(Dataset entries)
# # # #
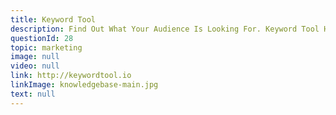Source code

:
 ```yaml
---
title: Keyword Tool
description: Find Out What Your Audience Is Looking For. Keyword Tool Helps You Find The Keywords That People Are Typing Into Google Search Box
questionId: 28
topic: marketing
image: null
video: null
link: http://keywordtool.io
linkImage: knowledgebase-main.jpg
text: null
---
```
# # # #
» **ASSIGNED TASK**:
Exclude images and repeat all entries exactly.

» **OUTPUT OF THE EXERCISE**:
Source code

:
 ```yaml
---
title: Keyword Tool
description: Find Out What Your Audience Is Looking For. Keyword Tool Helps You Find The Keywords That People Are Typing Into Google Search Box
questionId: 28
topic: marketing
image: null
video: null
link: http://keywordtool.io
linkImage: knowledgebase-main.jpg
text: null
---
```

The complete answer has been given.